Orlando F. – 19 de agosto de 2013 - 12:52

Pessoalmente, acho esse tom confessional de prosa poética (leia-se “post de blog”) muito verde pra propor uma reflexao relevante em termos de compreensao humana do HIV/aids.

No atual momento da ciência, uma reflexao auto biografica sobre o HIV nos moldes de Leonilson ou Caio F. soa datada, ou até cafona.

O desajuste entre o ser e o aceitar ser, questao maxima da soropositividade, é fruto direto da cultura do medo imposta pela midia e agentes governamentais desde o inicio da epidemia nos anos 80 – que nao representa mais, quase que absolutamente, a realidade cotidiana do soropositivo, ao menos em termos médicos, e até mesmo nos paises em desenvolvimento.

Uma leitura mais util da situaçao, seria, efetivamente, partir para a descontruçao deste discurso ambiguo de opressao/vitimizaçao. Apropriar-se da doença pelo que ela realmente é. Me desculpe a falta de polidez, mas ninguém escreve poesia quando descobre uma hérnia de disco.

Sem desmerecer, evidentemente, as implicaçoes socio-culturais do HIV na sociedade contemporânea e suas infinitas leituras.

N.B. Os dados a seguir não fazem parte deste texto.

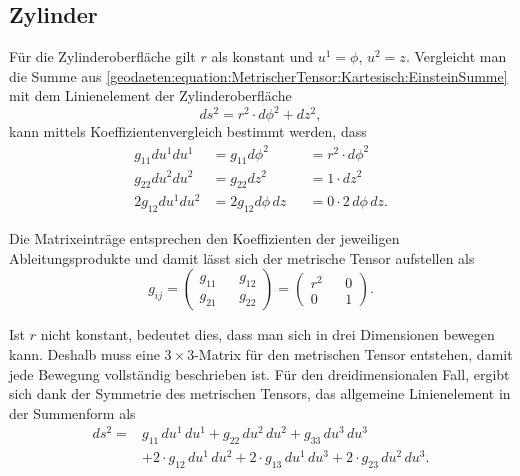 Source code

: %
%
%
%
\subsection{Zylinder\label{geodaeten:section:MetrischerTensor:Zylinder}}

Für die Zylinderoberfläche gilt $r$ als konstant und $u^1 = \phi$, $u^2 =z$.
Vergleicht man die Summe aus \eqref{geodaeten:equation:MetrischerTensor:Kartesisch:EinsteinSumme} mit dem Linienelement der Zylinderoberfläche
\begin{equation}
	ds^2 = r^2 \cdot d \phi^2 +dz^2 ,
\end{equation}
kann mittels Koeffizientenvergleich bestimmt werden, dass
\begin{equation}
	\begin{alignedat}{3}
		g_{11}  du^1 du^1 &= g_{11}  d \phi^2 & &= r^2 \cdot d \phi^2 \\
		g_{22}  du^2 du^2 &= g_{22}  dz^2    & &= 1 \cdot dz^2 \\
		2g_{12}  du^1 du^2 &= 2g_{12}  d \phi \, dz & &= 0 \cdot 2 \, d \phi \,  dz.
	\end{alignedat}
\end{equation}

Die Matrixeinträge entsprechen den Koeffizienten der jeweiligen Ableitungsprodukte und damit lässt sich der metrische Tensor aufstellen als
\begin{equation}
	g_{ij} =\begin{pmatrix} g_{11} && g_{12} \\ g_{21} && g_{22} \end{pmatrix}= \begin{pmatrix} r^2 && 0 \\ 0 && 1 \end{pmatrix} .
\end{equation}

Ist $r$ nicht konstant, bedeutet dies, dass man sich in drei Dimensionen bewegen kann.
Deshalb muss eine $3 \times 3$-Matrix für den metrischen Tensor entstehen, damit jede Bewegung vollständig beschrieben ist. 
Für den dreidimensionalen Fall, ergibt sich dank der Symmetrie des metrischen Tensors, das allgemeine Linienelement in der Summenform als
\begin{equation}
	\begin{aligned}
		ds^2 = &g_{11} \, du^1 \, du^1 + g_{22} \, du^2 \, du^2 + g_{33} \, du^3 \, du^3 \nonumber \\
		&+ 2 \cdot g_{12} \, du^1 \, du^2 + 2 \cdot g_{13} \, du^1 \, du^3 + 2 \cdot g_{23} \, du^2 \, du^3.
	\end{aligned}
	\label{geodaeten:equation:MetrischerTensor:Kartesisch:EinsteinSumme3D}
\end{equation}

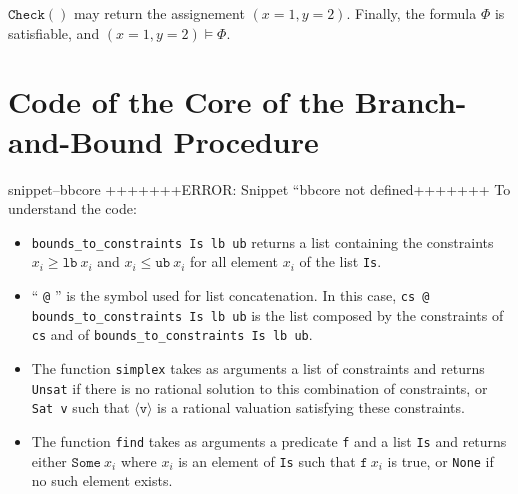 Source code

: \documentclass{article}
\newcommand{\icheck}{\mathtt{Check}()}
\newcommand{\Snippet}[1]{%
  \ifcsname snippet--#1\endcsname{\csname snippet--#1\endcsname}%
  \else+++++++ERROR: Snippet ``#1 not defined+++++++ \fi}
\begin{document}
$\icheck$ may return the assignement $(x=1, y=2)$. Finally, the formula $\Phi$
is satisfiable, and $(x=1, y=2) \vDash \Phi$.

\section{Code of the Core of the Branch-and-Bound Procedure}
\label{bbcode}

\Snippet{bbcore}
To understand the code:
\begin{itemize}
  \item \texttt{bounds\_to\_constraints Is lb ub} returns a list containing the
    constraints $x_i \geqslant \mathtt{lb}~x_i$ and
    $x_i \leqslant \mathtt{ub}~x_i$ for all element $x_i$ of the list
    \texttt{Is}.
  \item `` \texttt{@} '' is the symbol used for list concatenation. In this case,
    \linebreak \texttt{cs @ bounds\_to\_constraints Is lb ub} is the list
    composed by the constraints of \texttt{cs} and of
    \texttt{bounds\_to\_constraints~Is~lb~ub}.
  \item The function \texttt{simplex} takes as arguments a list of
    constraints and returns \texttt{Unsat} if there is no rational solution to
    this combination of constraints, or \texttt{Sat v} such that
    $\langle \mathtt{v} \rangle$ is a rational valuation satisfying these
    constraints.
  \item The function \texttt{find} takes as arguments a predicate \texttt{f}
    and a list \texttt{Is} and returns either $\mathtt{Some}~x_i$ where $x_i$ is
    an element of \texttt{Is} such that $\mathtt{f}~x_i$ is true, or
    \texttt{None} if no such element exists.
\end{itemize}
\end{document}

Apenas minha opinao, claro.

PS. A paranoia do desmonte do programa brasileiro de prevençao e tratamento ao HIV e à aids é mais velha que andar pra frente, e a distribuiçao gratuita dos medicamentos, genéricos ou originais, segue la, firme, forte, garantida pela Constituiçao e amparada numa expressiva vantagem econômica ao proprio governo federal.

marcosvisnadi – 19 de agosto de 2013 - 16:31

Olá, Orlando

seria útil você pormenorizar o que te leva a chamar de paranoia a denúncia de desmonte do programa brasileiro. É a primeira vez que escuto uma opinião assim (que não partisse do próprio governo, claro).

No mais, aguardo ansioso notícias da sua hérnia de disco.

Abraço

Orlando F. – 20 de agosto de 2013 - 15:03

Minha hérnia de disco vai bem, obrigado.

Sao, veja você, ja oito anos completos de historia de amor entre eu e ela.

Sobre o desplante de crer num suposto esvaziavemento do programa, estou preparando um texto que conta isso e muito mais e logo em breve você estara a par da minha opiniao.

Baci tanti.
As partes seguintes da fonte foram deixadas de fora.